These tags will serve you in migration wave planning. Without identifying what is in scope, we have no way to gauge timing and level of effort involved with each wave.

Design Cloud Target

Choosing the right cloud provider and subsequent cloud offering is a critical part of migration planning. Often there are design choices difficult to change at best or irreversible at worst. This design does not go into details of the different cloud providers and their unique features and functionality; however, it does outline the design considerations that need to be made before deploying to your target cloud.

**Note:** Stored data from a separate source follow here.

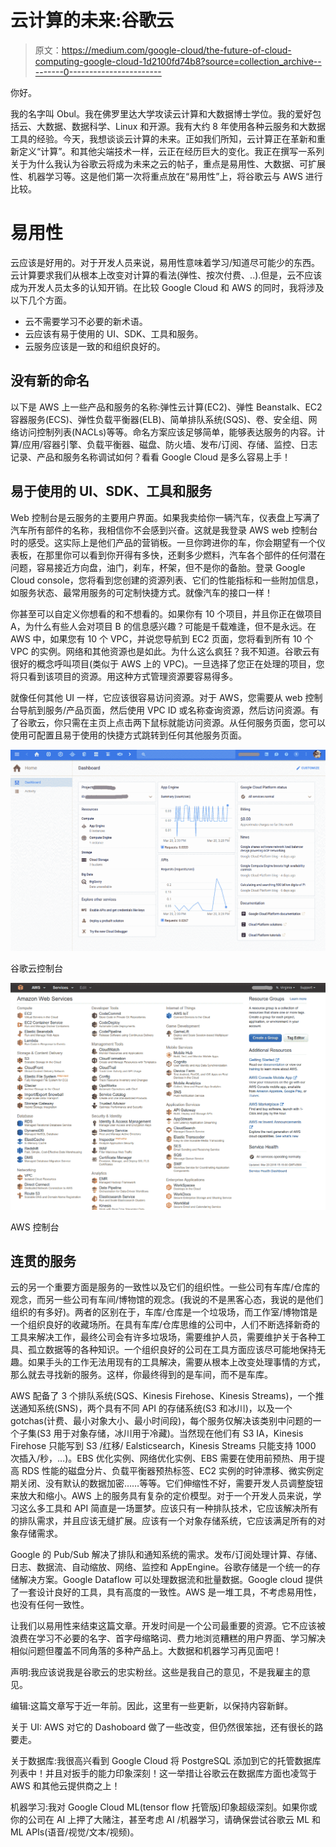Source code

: # 云计算的未来:谷歌云

> 原文：<https://medium.com/google-cloud/the-future-of-cloud-computing-google-cloud-1d2100fd74b8?source=collection_archive---------0----------------------->

你好。

我的名字叫 Obul。我在佛罗里达大学攻读云计算和大数据博士学位。我的爱好包括云、大数据、数据科学、Linux 和开源。我有大约 8 年使用各种云服务和大数据工具的经验。今天，我想谈谈云计算的未来。正如我们所知，云计算正在革新和重新定义“计算”。和其他尖端技术一样，云正在经历巨大的变化。我正在撰写一系列关于为什么我认为谷歌云将成为未来之云的帖子，重点是易用性、大数据、可扩展性、机器学习等。这是他们第一次将重点放在“易用性”上，将谷歌云与 AWS 进行比较。

# 易用性

云应该是好用的。对于开发人员来说，易用性意味着学习/知道尽可能少的东西。云计算要求我们从根本上改变对计算的看法(弹性、按次付费、..).但是，云不应该成为开发人员太多的认知开销。在比较 Google Cloud 和 AWS 的同时，我将涉及以下几个方面。

*   云不需要学习不必要的新术语。
*   云应该有易于使用的 UI、SDK、工具和服务。
*   云服务应该是一致的和组织良好的。

## 没有新的命名

以下是 AWS 上一些产品和服务的名称:弹性云计算(EC2)、弹性 Beanstalk、EC2 容器服务(ECS)、弹性负载平衡器(ELB)、简单排队系统(SQS)、卷、安全组、网络访问控制列表(NACLs)等等。命名方案应该足够简单，能够表达服务的内容。计算/应用/容器引擎、负载平衡器、磁盘、防火墙、发布/订阅、存储、监控、日志记录、产品和服务名称调试如何？看看 Google Cloud 是多么容易上手！

## 易于使用的 UI、SDK、工具和服务

Web 控制台是云服务的主要用户界面。如果我卖给你一辆汽车，仪表盘上写满了汽车所有部件的名称，我相信你不会感到兴奋。这就是我登录 AWS web 控制台时的感受。这实际上是他们产品的营销板。一旦你跨进你的车，你会期望有一个仪表板，在那里你可以看到你开得有多快，还剩多少燃料，汽车各个部件的任何潜在问题，容易接近方向盘，油门，刹车，杯架，但不是你的备胎。登录 Google Cloud console，您将看到您创建的资源列表、它们的性能指标和一些附加信息，如服务状态、最常用服务的可定制快捷方式。就像汽车的接口一样！

你甚至可以自定义你想看的和不想看的。如果你有 10 个项目，并且你正在做项目 A，为什么有些人会对项目 B 的信息感兴趣？可能是千载难逢，但不是永远。在 AWS 中，如果您有 10 个 VPC，并说您导航到 EC2 页面，您将看到所有 10 个 VPC 的实例。网络和其他资源也是如此。为什么这么疯狂？我不知道。谷歌云有很好的概念呼叫项目(类似于 AWS 上的 VPC)。一旦选择了您正在处理的项目，您将只看到该项目的资源。用这种方式管理资源要容易得多。

就像任何其他 UI 一样，它应该很容易访问资源。对于 AWS，您需要从 web 控制台导航到服务/产品页面，然后使用 VPC ID 或名称查询资源，然后访问资源。有了谷歌云，你只需在主页上点击两下鼠标就能访问资源。从任何服务页面，您可以使用可配置且易于使用的快捷方式跳转到任何其他服务页面。

![](img/b9db46c60b220afd98ecf62be7b10607.png)

谷歌云控制台

![](img/7bda8560370efbc2ba836e6a30e44fb7.png)

AWS 控制台

## 连贯的服务

云的另一个重要方面是服务的一致性以及它们的组织性。一些公司有车库/仓库的观念，而另一些公司有车间/博物馆的观念。(我说的不是黑客心态，我说的是他们组织的有多好)。两者的区别在于，车库/仓库是一个垃圾场，而工作室/博物馆是一个组织良好的收藏场所。在具有车库/仓库思维的公司中，人们不断选择新奇的工具来解决工作，最终公司会有许多垃圾场，需要维护人员，需要维护关于各种工具、孤立数据等的各种知识。一个组织良好的公司在工具方面应该尽可能地保持无趣。如果手头的工作无法用现有的工具解决，需要从根本上改变处理事情的方式，那么就去寻找新的服务。这样，你最终得到的是车间，而不是车库。

AWS 配备了 3 个排队系统(SQS、Kinesis Firehose、Kinesis Streams)，一个推送通知系统(SNS)，两个具有不同 API 的存储系统(S3 和冰川)，以及一个 gotchas(计费、最小对象大小、最小时间段)，每个服务仅解决该类别中问题的一个子集(S3 用于对象存储，冰川用于冷藏)。当然现在他们有 S3 IA，Kinesis Firehose 只能写到 S3 /红移/ Ealsticsearch，Kinesis Streams 只能支持 1000 次插入/秒，…)。EBS 优化实例、网络优化实例、EBS 需要在使用前预热、用于提高 RDS 性能的磁盘分片、负载平衡器预热标签、EC2 实例的时钟漂移、微实例定期关闭、没有默认的数据加密……等等。它们伸缩性不好，需要开发人员调整旋钮来放大和缩小。AWS 上的服务具有复杂的定价模型。对于一个开发人员来说，学习这么多工具和 API 简直是一场噩梦。应该只有一种排队技术，它应该解决所有的排队需求，并且应该无缝扩展。应该有一个对象存储系统，它应该满足所有的对象存储需求。

Google 的 Pub/Sub 解决了排队和通知系统的需求。发布/订阅处理计算、存储、日志、数据流、自动缩放、网络、监控和 AppEngine。谷歌存储是一个统一的存储解决方案。Google Dataflow 可以处理数据流和批量数据。Google cloud 提供了一套设计良好的工具，具有高度的一致性。AWS 是一堆工具，不考虑易用性，也没有任何一致性。

让我们以易用性来结束这篇文章。开发时间是一个公司最重要的资源。它不应该被浪费在学习不必要的名字、首字母缩略词、费力地浏览糟糕的用户界面、学习解决相似问题但覆盖不同角落的多种产品上。大数据和机器学习再见面吧！

声明:我应该说我是谷歌云的忠实粉丝。这些是我自己的意见，不是我雇主的意见。

编辑:这篇文章写于近一年前。因此，这里有一些更新，以保持内容新鲜。

关于 UI: AWS 对它的 Dashoboard 做了一些改变，但仍然很笨拙，还有很长的路要走。

关于数据库:我很高兴看到 Google Cloud 将 PostgreSQL 添加到它的托管数据库列表中！并且对扳手的能力印象深刻！这一举措让谷歌云在数据库方面也凌驾于 AWS 和其他云提供商之上！

机器学习:我对 Google Cloud ML(tensor flow 托管版)印象超级深刻。如果你或你的公司在 AI 上押了大赌注，甚至考虑 AI /机器学习，请确保尝试谷歌云 ML 和 ML APIs(语音/视觉/文本/视频)。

A common result of a cloud migration strategy is a target cloud comprised of Native Public Cloud (NPC) resources and VMware Cloud resources. As an example, you may have a database running in NPC and application servers running on a VMware Cloud offering. In the next section we will discuss design considerations for NPC and VMware Cloud. For this discussion we will assume that both NPC and VMware Cloud resources are hosted by a single provider such as Amazon Web Services + VMware Cloud on AWS.

Native Public Cloud

Public cloud providers offer a catalog of services and capabilities, with many similarities across providers. Each provider also has key differentiators in those services that may drive an organizations decision. As an example, all public cloud providers offer hosted database services, but they may have implemented horizontal scaling differently. This detail could determine supportability for your application on a particular cloud provider.

The following considerations should be evaluated when designing native cloud resources:

Regional availability – Cloud providers have resources and services deployed in many regions around the globe. Some services are only available in limited regions which may influence your design.

Security and compliance – When choosing to host applications in public clouds compliance becomes a key design consideration. Cloud compliance is grouped by category and industry with each provider meeting these requirements differently. Ensure your design includes support for your business’s compliance requirements.

SLAs – When looking at SLAs as part of your design, consider 2 areas:

  • SLAs by Service – Each cloud service has a defined service level agreement tied to it. For example, a database offering 99.999 (five 9s) uptime. This SLA is aligned to that single service.
  • SLAs by Application – With a typical application, we may have multiple services and variables beyond a single service SLA. A business must provide its customers an SLA that covers the entire application. This application may consist of 4 services and span multiple geographic regions. Ensure when designing for your application SLA you consider all the underlying services and each system SLA.
    • Serial SLA – An application depends on 2 Services, each with their own SLA.  If either service fails, the application fails.
    • Parallel SLA – To improve the application availability you deploy multiple replicas of each service.  By adding additional replicas, you increase a services SLA and therefore your applications SLA.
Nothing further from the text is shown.